Глаза ее засияли, и она воскликнула:
— О, не напоминайте мне о них! Свечи!.. И мыло!..
— А рыбьи кишки!
— А ворвань!
— А отбросы!
— А рыбий жир!
— А падаль! А заплесневелая капуста! А воск! А деготь! А скипидар! А черная патока! А...
— О, перестаньте! Замолчите!.. Я умру от восторга!..
— А потом подать все это в корыте, пригласить соседей и попировать всласть!
Однако видение идеального пиршества было чересчур волнующим, и она лишилась сознания, бедняжка. Я растер снегом ее лицо, привел ее в чувство, и вскоре волнение улеглось. Затем она снова возвратилась к своему рассказу.

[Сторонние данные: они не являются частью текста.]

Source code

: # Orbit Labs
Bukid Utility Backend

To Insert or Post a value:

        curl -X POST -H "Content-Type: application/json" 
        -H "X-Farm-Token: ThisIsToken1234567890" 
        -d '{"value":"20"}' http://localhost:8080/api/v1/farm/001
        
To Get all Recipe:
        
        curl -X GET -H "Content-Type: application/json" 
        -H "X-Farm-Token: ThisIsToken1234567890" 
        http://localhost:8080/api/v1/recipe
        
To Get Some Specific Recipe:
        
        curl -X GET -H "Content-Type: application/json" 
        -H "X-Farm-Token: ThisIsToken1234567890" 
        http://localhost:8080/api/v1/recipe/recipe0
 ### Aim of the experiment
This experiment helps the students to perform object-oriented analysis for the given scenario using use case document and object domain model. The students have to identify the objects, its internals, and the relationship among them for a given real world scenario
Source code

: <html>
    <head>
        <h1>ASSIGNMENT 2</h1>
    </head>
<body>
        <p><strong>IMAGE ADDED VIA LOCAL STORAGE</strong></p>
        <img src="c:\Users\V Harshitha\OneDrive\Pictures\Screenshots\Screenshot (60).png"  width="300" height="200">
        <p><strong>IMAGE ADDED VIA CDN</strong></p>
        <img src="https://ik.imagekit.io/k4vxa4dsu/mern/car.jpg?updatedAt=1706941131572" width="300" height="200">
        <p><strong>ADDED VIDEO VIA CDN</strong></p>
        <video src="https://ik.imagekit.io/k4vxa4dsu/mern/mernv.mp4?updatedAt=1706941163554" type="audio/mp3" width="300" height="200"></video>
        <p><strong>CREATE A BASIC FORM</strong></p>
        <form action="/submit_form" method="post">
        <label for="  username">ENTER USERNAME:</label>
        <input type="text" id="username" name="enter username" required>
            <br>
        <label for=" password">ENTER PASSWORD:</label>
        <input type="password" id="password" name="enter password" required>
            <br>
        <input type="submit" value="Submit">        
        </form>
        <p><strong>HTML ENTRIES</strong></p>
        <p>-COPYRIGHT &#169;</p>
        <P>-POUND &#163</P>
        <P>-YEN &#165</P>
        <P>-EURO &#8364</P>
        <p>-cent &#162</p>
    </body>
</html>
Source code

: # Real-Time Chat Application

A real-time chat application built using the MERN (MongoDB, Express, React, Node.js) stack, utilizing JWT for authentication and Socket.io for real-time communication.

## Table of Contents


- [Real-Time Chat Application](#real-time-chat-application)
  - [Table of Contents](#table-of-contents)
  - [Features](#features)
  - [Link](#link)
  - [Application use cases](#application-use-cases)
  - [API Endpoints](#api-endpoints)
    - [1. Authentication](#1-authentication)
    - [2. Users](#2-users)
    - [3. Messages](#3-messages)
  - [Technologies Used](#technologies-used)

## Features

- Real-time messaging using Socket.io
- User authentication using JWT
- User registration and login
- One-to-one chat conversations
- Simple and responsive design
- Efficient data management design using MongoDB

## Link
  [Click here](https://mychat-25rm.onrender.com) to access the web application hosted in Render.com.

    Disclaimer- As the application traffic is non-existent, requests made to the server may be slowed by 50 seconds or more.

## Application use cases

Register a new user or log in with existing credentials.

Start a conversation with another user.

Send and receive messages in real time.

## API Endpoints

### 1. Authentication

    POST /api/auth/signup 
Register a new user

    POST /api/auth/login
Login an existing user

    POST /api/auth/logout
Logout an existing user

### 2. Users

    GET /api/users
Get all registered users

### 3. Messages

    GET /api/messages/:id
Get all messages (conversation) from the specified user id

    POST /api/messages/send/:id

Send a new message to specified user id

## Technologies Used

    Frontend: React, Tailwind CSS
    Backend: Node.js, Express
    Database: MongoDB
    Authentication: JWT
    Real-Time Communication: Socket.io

— Итак, мы поселились здесь, в новом красивом доме. Но я не была счастлива. И вот почему: я была рождена для любви, и без нее для меня не существовало истинного счастья. Мне хотелось, чтобы меня любили ради меня самой. Я хотела поклоняться и искала поклонения; ничто другое, кроме взаимного обожания, не могло удовлетворить мою пылкую натуру. У меня было много поклонников, даже слишком много, но все они страдали одним и тем же роковым недостатком; рано или поздно я обнаруживала его, ни одному не удалось его скрыть: их интересовала не я, а мое богатство.
— Твое богатство?
— Да. Ведь мой отец самый богатый человек нашего племени и даже всех племен в этих местах.
Из чего же состояло богатство ее отца? Это не мог быть дом — каждый в состоянии построить такой же. Это не могли быть меха — они не ценились здесь. Это не могли быть нарты, собаки, гарпуны, лодка, костяные рыболовные крючки и иглы и тому подобные вещи — нет, их не ценили здесь высоко. Что же тогда делало этого человека столь богатым и привлекало в его дом рой алчных женихов? В конце концов я решил, что проще всего спросить об этом у нее. Я так и поступил. Мой вопрос так явно обрадовал девушку, что я понял, как страстно ей хотелось услышать его. Она так же сильно горела желанием рассказать, как и я — узнать. Она доверчиво придвинулась ко мне и сказала:
— Отгадайте, во сколько его оценивают? Никогда не угадаете!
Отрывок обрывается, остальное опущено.